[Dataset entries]
= = =

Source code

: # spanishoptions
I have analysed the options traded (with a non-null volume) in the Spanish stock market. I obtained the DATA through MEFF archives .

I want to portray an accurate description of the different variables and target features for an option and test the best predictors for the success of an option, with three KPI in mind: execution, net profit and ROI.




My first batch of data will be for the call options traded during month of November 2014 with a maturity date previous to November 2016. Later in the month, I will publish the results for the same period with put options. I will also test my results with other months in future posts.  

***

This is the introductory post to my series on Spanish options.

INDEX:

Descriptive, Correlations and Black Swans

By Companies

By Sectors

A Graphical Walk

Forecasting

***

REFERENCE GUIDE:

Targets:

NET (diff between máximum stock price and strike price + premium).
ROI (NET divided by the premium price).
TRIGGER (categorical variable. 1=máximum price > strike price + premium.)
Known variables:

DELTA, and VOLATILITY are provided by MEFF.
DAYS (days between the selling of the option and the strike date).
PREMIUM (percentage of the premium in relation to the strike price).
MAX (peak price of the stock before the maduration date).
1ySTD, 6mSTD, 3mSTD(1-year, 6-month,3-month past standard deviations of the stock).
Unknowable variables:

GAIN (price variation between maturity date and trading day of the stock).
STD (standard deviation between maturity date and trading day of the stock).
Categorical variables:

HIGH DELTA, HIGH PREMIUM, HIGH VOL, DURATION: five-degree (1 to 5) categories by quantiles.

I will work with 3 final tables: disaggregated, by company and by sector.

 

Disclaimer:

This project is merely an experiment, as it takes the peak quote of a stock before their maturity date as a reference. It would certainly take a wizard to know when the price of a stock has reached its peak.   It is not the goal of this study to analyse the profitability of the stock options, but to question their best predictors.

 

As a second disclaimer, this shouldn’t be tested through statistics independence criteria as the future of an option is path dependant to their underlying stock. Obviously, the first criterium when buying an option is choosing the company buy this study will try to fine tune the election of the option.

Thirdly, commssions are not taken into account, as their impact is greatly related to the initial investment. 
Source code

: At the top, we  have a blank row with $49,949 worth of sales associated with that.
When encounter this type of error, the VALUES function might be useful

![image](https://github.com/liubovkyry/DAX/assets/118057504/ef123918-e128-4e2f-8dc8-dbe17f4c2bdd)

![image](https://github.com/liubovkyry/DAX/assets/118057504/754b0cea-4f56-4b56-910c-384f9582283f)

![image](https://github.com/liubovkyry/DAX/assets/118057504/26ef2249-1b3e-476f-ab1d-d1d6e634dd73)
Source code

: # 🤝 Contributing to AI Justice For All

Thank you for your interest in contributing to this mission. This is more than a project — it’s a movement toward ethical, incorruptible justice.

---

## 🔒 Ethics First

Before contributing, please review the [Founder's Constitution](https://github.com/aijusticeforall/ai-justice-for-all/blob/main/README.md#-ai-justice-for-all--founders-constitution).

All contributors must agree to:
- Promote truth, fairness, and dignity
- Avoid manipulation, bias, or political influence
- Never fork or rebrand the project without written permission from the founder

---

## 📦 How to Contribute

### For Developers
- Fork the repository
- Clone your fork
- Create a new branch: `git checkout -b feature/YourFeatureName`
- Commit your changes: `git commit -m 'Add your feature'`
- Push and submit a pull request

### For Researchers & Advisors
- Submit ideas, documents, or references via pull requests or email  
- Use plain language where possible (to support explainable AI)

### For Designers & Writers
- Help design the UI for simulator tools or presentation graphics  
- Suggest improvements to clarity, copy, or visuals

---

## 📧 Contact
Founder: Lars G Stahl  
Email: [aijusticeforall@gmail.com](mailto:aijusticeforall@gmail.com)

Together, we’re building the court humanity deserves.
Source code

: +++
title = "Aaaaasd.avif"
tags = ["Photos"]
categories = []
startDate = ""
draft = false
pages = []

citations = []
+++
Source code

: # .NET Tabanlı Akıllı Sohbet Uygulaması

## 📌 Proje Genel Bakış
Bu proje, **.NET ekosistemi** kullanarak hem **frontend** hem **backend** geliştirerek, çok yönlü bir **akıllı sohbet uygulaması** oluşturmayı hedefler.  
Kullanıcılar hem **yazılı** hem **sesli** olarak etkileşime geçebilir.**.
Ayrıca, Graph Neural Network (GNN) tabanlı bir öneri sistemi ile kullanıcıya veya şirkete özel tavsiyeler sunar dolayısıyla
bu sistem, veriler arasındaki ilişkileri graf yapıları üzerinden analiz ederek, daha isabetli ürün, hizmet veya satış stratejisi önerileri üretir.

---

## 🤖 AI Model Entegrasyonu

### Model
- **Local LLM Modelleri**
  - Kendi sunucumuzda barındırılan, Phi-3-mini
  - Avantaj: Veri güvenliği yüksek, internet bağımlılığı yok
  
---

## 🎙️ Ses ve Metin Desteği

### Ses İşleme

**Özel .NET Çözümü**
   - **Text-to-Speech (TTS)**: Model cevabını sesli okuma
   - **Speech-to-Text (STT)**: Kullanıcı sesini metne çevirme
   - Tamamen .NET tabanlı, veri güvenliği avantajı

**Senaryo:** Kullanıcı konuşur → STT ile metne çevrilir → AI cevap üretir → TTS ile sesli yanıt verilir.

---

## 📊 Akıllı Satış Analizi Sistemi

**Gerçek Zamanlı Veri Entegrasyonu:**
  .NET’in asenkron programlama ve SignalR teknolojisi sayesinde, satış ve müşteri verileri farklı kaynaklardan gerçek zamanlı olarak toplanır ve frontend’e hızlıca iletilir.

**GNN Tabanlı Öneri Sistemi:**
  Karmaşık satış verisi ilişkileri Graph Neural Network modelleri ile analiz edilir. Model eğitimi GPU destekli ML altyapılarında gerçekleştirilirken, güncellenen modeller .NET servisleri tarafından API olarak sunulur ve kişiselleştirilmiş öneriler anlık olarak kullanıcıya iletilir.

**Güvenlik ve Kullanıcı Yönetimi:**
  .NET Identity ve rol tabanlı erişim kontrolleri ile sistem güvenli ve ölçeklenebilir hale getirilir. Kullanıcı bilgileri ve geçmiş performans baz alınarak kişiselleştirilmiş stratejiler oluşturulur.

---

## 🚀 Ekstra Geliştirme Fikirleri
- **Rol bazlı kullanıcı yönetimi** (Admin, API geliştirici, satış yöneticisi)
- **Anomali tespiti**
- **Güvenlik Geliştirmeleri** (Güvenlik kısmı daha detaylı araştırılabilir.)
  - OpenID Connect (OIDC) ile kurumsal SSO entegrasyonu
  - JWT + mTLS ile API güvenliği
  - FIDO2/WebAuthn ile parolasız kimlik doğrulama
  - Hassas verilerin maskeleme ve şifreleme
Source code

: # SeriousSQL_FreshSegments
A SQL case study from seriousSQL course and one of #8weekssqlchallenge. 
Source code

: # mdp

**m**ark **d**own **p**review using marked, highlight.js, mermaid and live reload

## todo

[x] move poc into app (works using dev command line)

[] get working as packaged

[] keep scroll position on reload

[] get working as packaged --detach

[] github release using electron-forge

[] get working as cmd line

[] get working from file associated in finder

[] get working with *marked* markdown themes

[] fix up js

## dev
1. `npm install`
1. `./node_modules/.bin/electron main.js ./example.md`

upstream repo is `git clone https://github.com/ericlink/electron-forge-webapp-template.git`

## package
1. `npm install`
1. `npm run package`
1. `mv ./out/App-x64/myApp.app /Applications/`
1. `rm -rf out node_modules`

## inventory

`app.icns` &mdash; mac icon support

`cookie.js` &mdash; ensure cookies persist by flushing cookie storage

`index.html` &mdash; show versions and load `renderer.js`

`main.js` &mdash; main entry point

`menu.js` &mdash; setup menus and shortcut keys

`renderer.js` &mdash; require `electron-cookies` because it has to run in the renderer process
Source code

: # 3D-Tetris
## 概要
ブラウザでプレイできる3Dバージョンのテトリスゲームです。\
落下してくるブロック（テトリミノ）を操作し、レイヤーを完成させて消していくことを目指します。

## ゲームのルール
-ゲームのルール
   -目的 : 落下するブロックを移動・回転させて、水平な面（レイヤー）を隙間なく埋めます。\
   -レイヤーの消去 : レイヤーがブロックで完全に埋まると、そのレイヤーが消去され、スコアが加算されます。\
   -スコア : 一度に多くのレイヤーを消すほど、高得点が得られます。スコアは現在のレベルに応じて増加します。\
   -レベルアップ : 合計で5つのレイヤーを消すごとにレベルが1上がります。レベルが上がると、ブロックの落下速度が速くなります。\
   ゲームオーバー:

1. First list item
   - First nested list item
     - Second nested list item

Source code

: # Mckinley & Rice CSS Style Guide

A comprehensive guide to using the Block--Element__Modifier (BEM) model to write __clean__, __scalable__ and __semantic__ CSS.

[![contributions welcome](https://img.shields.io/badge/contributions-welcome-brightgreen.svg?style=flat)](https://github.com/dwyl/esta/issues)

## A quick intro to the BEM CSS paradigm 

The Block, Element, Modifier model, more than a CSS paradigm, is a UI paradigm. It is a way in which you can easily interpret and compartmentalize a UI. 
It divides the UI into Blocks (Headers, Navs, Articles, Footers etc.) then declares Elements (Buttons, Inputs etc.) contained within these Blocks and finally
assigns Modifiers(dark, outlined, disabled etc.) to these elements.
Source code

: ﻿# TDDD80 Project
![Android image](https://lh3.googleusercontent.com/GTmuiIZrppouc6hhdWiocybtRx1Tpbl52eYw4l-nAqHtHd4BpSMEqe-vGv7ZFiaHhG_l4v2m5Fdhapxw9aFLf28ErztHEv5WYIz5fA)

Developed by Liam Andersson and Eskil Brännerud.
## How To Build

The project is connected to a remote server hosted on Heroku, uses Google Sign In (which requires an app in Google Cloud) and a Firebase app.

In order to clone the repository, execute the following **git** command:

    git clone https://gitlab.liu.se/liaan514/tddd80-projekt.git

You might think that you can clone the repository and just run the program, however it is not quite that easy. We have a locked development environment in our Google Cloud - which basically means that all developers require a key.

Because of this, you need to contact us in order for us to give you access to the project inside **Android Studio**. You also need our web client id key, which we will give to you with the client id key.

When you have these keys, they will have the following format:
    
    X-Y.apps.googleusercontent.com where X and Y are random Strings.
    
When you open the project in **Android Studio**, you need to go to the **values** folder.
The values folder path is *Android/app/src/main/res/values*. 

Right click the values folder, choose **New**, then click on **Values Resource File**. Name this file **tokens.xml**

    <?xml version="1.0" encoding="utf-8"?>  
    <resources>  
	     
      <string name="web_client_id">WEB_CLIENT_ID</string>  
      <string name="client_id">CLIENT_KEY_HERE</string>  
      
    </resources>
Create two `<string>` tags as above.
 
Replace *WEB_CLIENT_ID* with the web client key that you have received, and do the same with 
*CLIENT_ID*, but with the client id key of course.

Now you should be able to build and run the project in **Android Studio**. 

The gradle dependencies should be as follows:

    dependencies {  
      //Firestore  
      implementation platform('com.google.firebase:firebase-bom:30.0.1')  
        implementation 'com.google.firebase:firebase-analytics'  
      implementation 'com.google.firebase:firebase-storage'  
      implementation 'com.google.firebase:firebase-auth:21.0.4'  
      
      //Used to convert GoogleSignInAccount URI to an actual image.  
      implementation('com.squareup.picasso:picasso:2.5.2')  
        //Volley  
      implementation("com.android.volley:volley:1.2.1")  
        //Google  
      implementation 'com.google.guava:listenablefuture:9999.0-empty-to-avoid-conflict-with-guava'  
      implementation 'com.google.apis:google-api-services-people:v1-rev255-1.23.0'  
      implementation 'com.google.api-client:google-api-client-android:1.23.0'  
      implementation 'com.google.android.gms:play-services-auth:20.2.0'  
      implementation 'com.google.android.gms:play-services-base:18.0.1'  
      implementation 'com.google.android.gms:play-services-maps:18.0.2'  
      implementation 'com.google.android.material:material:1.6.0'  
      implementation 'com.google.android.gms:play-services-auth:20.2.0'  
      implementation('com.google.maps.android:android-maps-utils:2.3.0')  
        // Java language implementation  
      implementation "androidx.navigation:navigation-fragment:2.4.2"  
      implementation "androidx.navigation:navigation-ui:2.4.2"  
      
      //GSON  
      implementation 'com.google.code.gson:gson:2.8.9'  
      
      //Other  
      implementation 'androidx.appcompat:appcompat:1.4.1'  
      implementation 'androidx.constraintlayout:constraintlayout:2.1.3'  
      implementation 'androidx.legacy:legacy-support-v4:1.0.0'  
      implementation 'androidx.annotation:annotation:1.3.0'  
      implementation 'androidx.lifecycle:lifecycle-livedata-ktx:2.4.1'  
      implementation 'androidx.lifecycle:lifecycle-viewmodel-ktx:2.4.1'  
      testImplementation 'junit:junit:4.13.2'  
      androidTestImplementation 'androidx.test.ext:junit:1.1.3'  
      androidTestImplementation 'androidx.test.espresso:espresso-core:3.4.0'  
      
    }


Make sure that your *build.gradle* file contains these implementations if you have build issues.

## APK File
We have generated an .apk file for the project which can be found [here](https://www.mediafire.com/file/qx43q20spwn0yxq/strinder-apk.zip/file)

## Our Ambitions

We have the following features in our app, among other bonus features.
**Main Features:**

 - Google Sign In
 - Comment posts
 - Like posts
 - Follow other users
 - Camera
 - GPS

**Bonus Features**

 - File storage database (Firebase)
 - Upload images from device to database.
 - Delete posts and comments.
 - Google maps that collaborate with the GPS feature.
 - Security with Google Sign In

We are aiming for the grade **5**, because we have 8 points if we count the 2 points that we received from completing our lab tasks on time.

= = =

ASSIGNMENT -> From the entries above, copy every line that holds the word "reload".

RESULT OF THE TASK ->
**m**ark **d**own **p**review using marked, highlight.js, mermaid and live reload
[] keep scroll position on reload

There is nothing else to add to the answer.